In theory, this sounds like a brilliant plan each time I say this to myself, but every year, someone, or something comes up where I would be an idiot not to go. Generally, I make it a rule to avoid such situations of idiocy.

So this year, again I had no such plans of visiting Las Vegas. I've been four times, and sure each time has been filled with chaos and adventure, but how about saving my time and money, and doing something different?

Then I found out about the "Super Duper MBA Vegas Weekend of Madness"(not the official name, but I find this more descriptive) that happens every year in Vegas. Basically, Caesar's Palace puts on a huge poker tournament + festivities for MBA students around the world to come and enjoy.

I was skeptical at first, until I started getting emails from people who have been before:

"You HAVE to GO!"
"Event of the YEAR!"
"Can't MISS weekend!"

Ok, I'm convinced.

Rule number 212 in "Arun's Guide to Lifetime Awesomeness" states: "Thou shalt not pass up awesome opportunities or adventures when phrases like 'can't miss' are tossed around"

I'm not one to break my own rules, so as you can see, I had no choice but to book a flight.

So why is this weekend so great you ask? Well for starters, the deal is unbelievable. For $70, you are entered into a Poker Tournament on Friday (cash prizes for the top 20 finishers), a two hour dinner event with Open bar on Friday, and an open bar at a club on Saturday.

Yes, you heard that right. In the city with probably the most expensive drinks in the country, we are drinking for FREE both nights. Suffice it to say, no one was drinking anything less than Patron, Belvedere, and Jack Daniels for the entire weekend, and an hour into every event, no one felt ANY pain ;)

Seriously, it's worth entering an MBA program just for this trip alone.

On Saturday, while watching football at a sports bar in New York New York, we actually ran into the "Lingerie Bowl Girls" who apparently play football in, well, lingerie at half time during the Super Bowl. That's some of em in the picture up top.

But wait...if you've read the title carefully, you're probably wondering, "Gee Arun, this sounds like an amazing trip of awesomeness that I'm extremely jealous of, but what's this about the 'wrong way'?"

Good Question.

So the original plan was for a bunch of us to get this 2500 square foot suite in Caesar's palace. It would have been a bunch of us running amuck in this awesome suite having a lot of fun...But then, at the last minute, people started bailing for cheaper options. At that point, I thought the Presidential Suite might be a little much for me (but, then again, I have always thought of myself as rather presidential).

At that point, our options were limited and I left it in Jeff's hands to book us a room. Unfortunately, with only a couple of days before departure, there wasn't much in terms of selection.

Welcome to Imperial Palace - possibly (for lack of a better, more PG word) the luxury slum of Vegas.

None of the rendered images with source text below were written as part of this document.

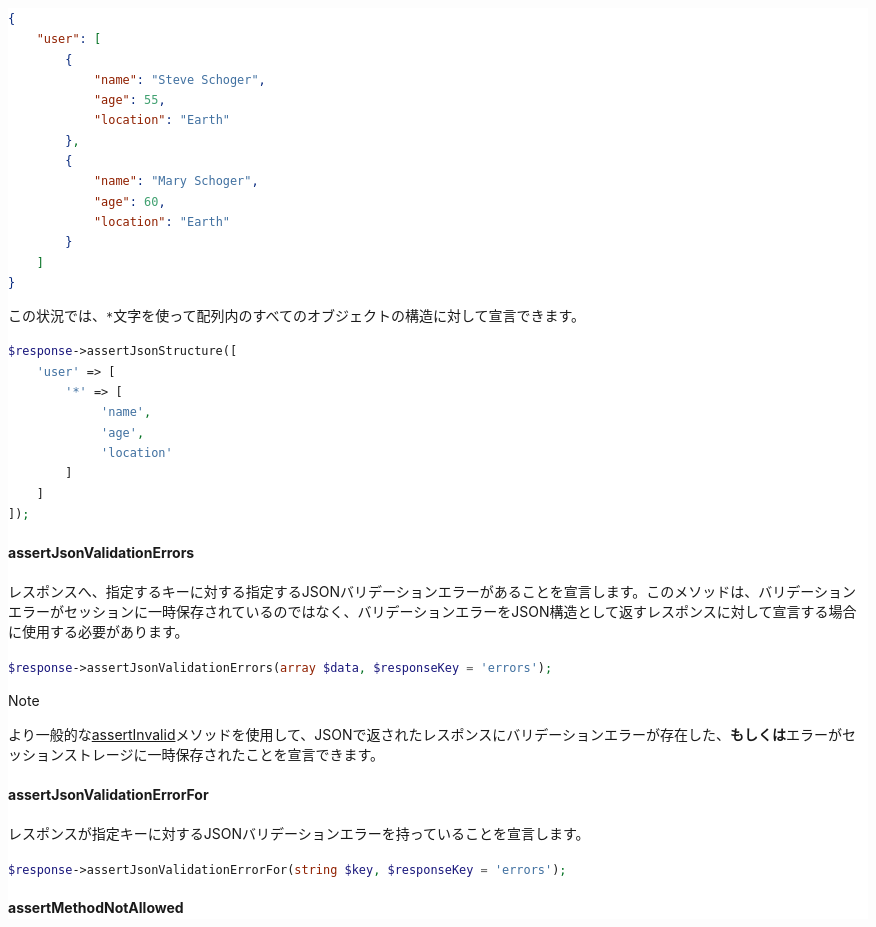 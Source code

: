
 ```json
{
    "user": [
        {
            "name": "Steve Schoger",
            "age": 55,
            "location": "Earth"
        },
        {
            "name": "Mary Schoger",
            "age": 60,
            "location": "Earth"
        }
    ]
}
```

この状況では、`*`文字を使って配列内のすべてのオブジェクトの構造に対して宣言できます。

```php
$response->assertJsonStructure([
    'user' => [
        '*' => [
             'name',
             'age',
             'location'
        ]
    ]
]);
```

<a name="assert-json-validation-errors"></a>
#### assertJsonValidationErrors

レスポンスへ、指定するキーに対する指定するJSONバリデーションエラーがあることを宣言します。このメソッドは、バリデーションエラーがセッションに一時保存されているのではなく、バリデーションエラーをJSON構造として返すレスポンスに対して宣言する場合に使用する必要があります。

```php
$response->assertJsonValidationErrors(array $data, $responseKey = 'errors');
```

> [!NOTE]
> より一般的な[assertInvalid](#assert-invalid)メソッドを使用して、JSONで返されたレスポンスにバリデーションエラーが存在した、**もしくは**エラーがセッションストレージに一時保存されたことを宣言できます。

<a name="assert-json-validation-error-for"></a>
#### assertJsonValidationErrorFor

レスポンスが指定キーに対するJSONバリデーションエラーを持っていることを宣言します。

```php
$response->assertJsonValidationErrorFor(string $key, $responseKey = 'errors');
```

<a name="assert-method-not-allowed"></a>
#### assertMethodNotAllowed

So we walk in, and immediately I know I don't belong...lets just say the tenants of "I.P." (I refuse to call this place a "palace") aren't exactly lookers (yes, materialistic and judgmental, I know, but you weren't there, and we all know how amazing I think I look).

We are greeted by a broken automatic front door which meant all weekend, people were bumping into each other going in and out of the exit.
Check-in took forever, and once we finally checked in we made our way to the "Capri" tower which was not in the same building as the rest.

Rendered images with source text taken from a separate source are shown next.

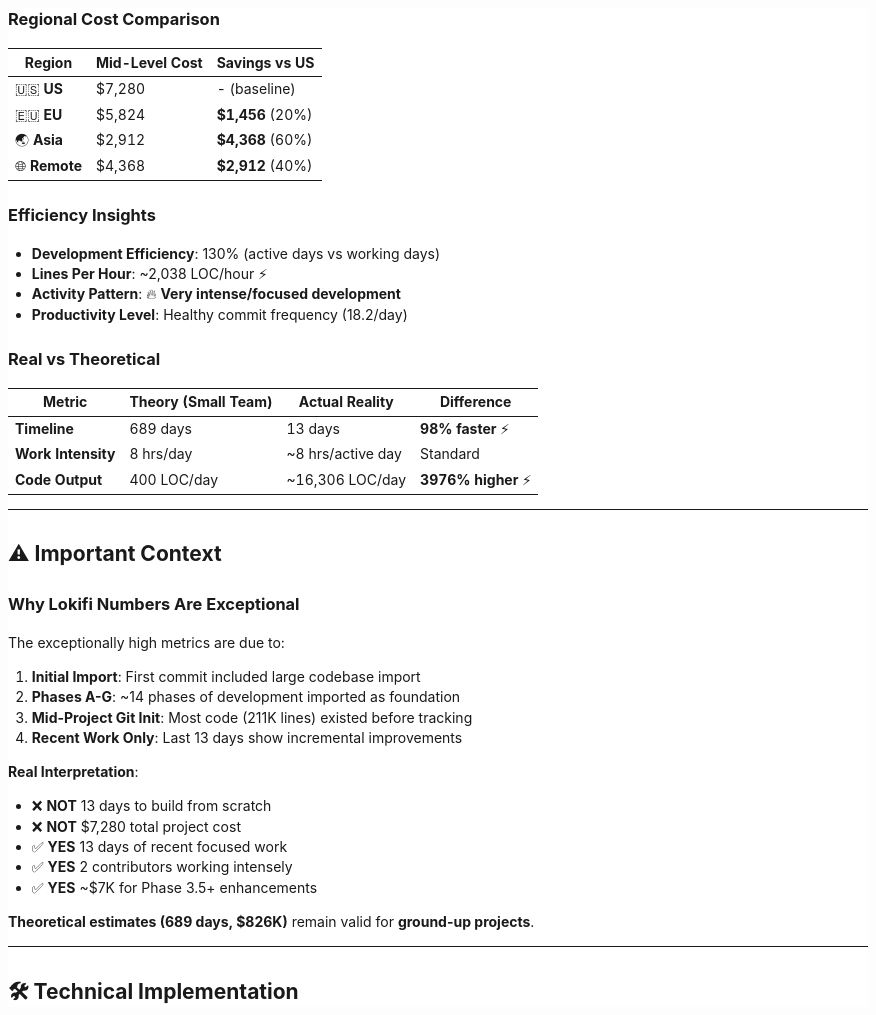 ### **Regional Cost Comparison**
| Region | Mid-Level Cost | Savings vs US |
|--------|---------------|---------------|
| 🇺🇸 **US** | $7,280 | - (baseline) |
| 🇪🇺 **EU** | $5,824 | **$1,456** (20%) |
| 🌏 **Asia** | $2,912 | **$4,368** (60%) |
| 🌐 **Remote** | $4,368 | **$2,912** (40%) |

### **Efficiency Insights**
- **Development Efficiency**: 130% (active days vs working days)
- **Lines Per Hour**: ~2,038 LOC/hour ⚡
- **Activity Pattern**: 🔥 **Very intense/focused development**
- **Productivity Level**: Healthy commit frequency (18.2/day)

### **Real vs Theoretical**
| Metric | Theory (Small Team) | Actual Reality | Difference |
|--------|-------------------|----------------|------------|
| **Timeline** | 689 days | 13 days | **98% faster** ⚡ |
| **Work Intensity** | 8 hrs/day | ~8 hrs/active day | Standard |
| **Code Output** | 400 LOC/day | ~16,306 LOC/day | **3976% higher** ⚡ |

---

## ⚠️ Important Context

### Why Lokifi Numbers Are Exceptional

The exceptionally high metrics are due to:

1. **Initial Import**: First commit included large codebase import
2. **Phases A-G**: ~14 phases of development imported as foundation
3. **Mid-Project Git Init**: Most code (211K lines) existed before tracking
4. **Recent Work Only**: Last 13 days show incremental improvements

**Real Interpretation**:
- ❌ **NOT** 13 days to build from scratch
- ❌ **NOT** $7,280 total project cost
- ✅ **YES** 13 days of recent focused work
- ✅ **YES** 2 contributors working intensely
- ✅ **YES** ~$7K for Phase 3.5+ enhancements

**Theoretical estimates (689 days, $826K)** remain valid for **ground-up projects**.

---

## 🛠️ Technical Implementation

I got excited thinking the "Capri" must be the luxury tower of I.P. Maybe this place won't be so bad after all!

Welp, we make our way through some building with stained carpets and wreaking of cigarette smoke. Totally disgusting. We're searching for our room and finally see a sign that directs us through another door.

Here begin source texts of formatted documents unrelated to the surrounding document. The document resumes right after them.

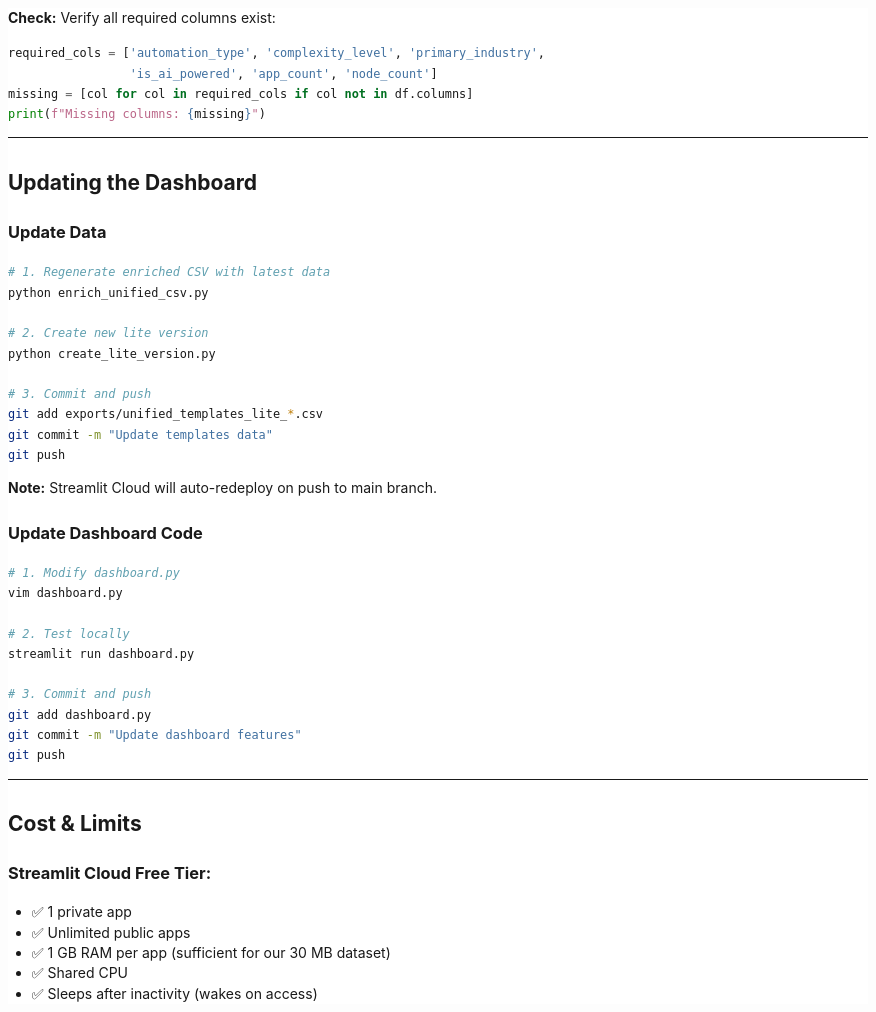 **Check:** Verify all required columns exist:
```python
required_cols = ['automation_type', 'complexity_level', 'primary_industry',
                 'is_ai_powered', 'app_count', 'node_count']
missing = [col for col in required_cols if col not in df.columns]
print(f"Missing columns: {missing}")
```

---

## Updating the Dashboard

### Update Data

```bash
# 1. Regenerate enriched CSV with latest data
python enrich_unified_csv.py

# 2. Create new lite version
python create_lite_version.py

# 3. Commit and push
git add exports/unified_templates_lite_*.csv
git commit -m "Update templates data"
git push
```

**Note:** Streamlit Cloud will auto-redeploy on push to main branch.

### Update Dashboard Code

```bash
# 1. Modify dashboard.py
vim dashboard.py

# 2. Test locally
streamlit run dashboard.py

# 3. Commit and push
git add dashboard.py
git commit -m "Update dashboard features"
git push
```

---

## Cost & Limits

### Streamlit Cloud Free Tier:
- ✅ 1 private app
- ✅ Unlimited public apps
- ✅ 1 GB RAM per app (sufficient for our 30 MB dataset)
- ✅ Shared CPU
- ✅ Sleeps after inactivity (wakes on access)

Now we are OUTSIDE. On one side is what looks like motel rooms, and on the other is a parking structure with car alarms resounding. At the end of the walkway, we see our rooms.

We didn't even walk in. We marched back to the front desk and "upgraded" to a room in the main tower. Of course, only one of the three elevators worked which means it took like 20 minutes to actually catch an elevator with enough space to squeeze a couple more people in.

The funny part is, during the initial check-in (before we had seen the room) Jeff was joking to our friend Carlos that we may have to "slum-it in the room next to them" to which the check-in clerk scoffed, "Huh! They are NOT slums!"

Au Contraire, mon frere.

Calling it a slum was probably a nicer term...these were more like "projects".

I was so embarrassed by our abode, that when people asked where we were staying I'd simply point in the direction of I.P. (which was conveniently located right across from Caesar's Palace), and respond, "We're staying at the Palace!"

But at least now I've seen another side of Vegas. Not everyone can afford the best of the best (including me) but if there's two things you should take away from this post, they are this: 1) NEVER stay at I.P. and 2) join an MBA program to go to this event next year.

And next year I'm definitely getting the damn suite.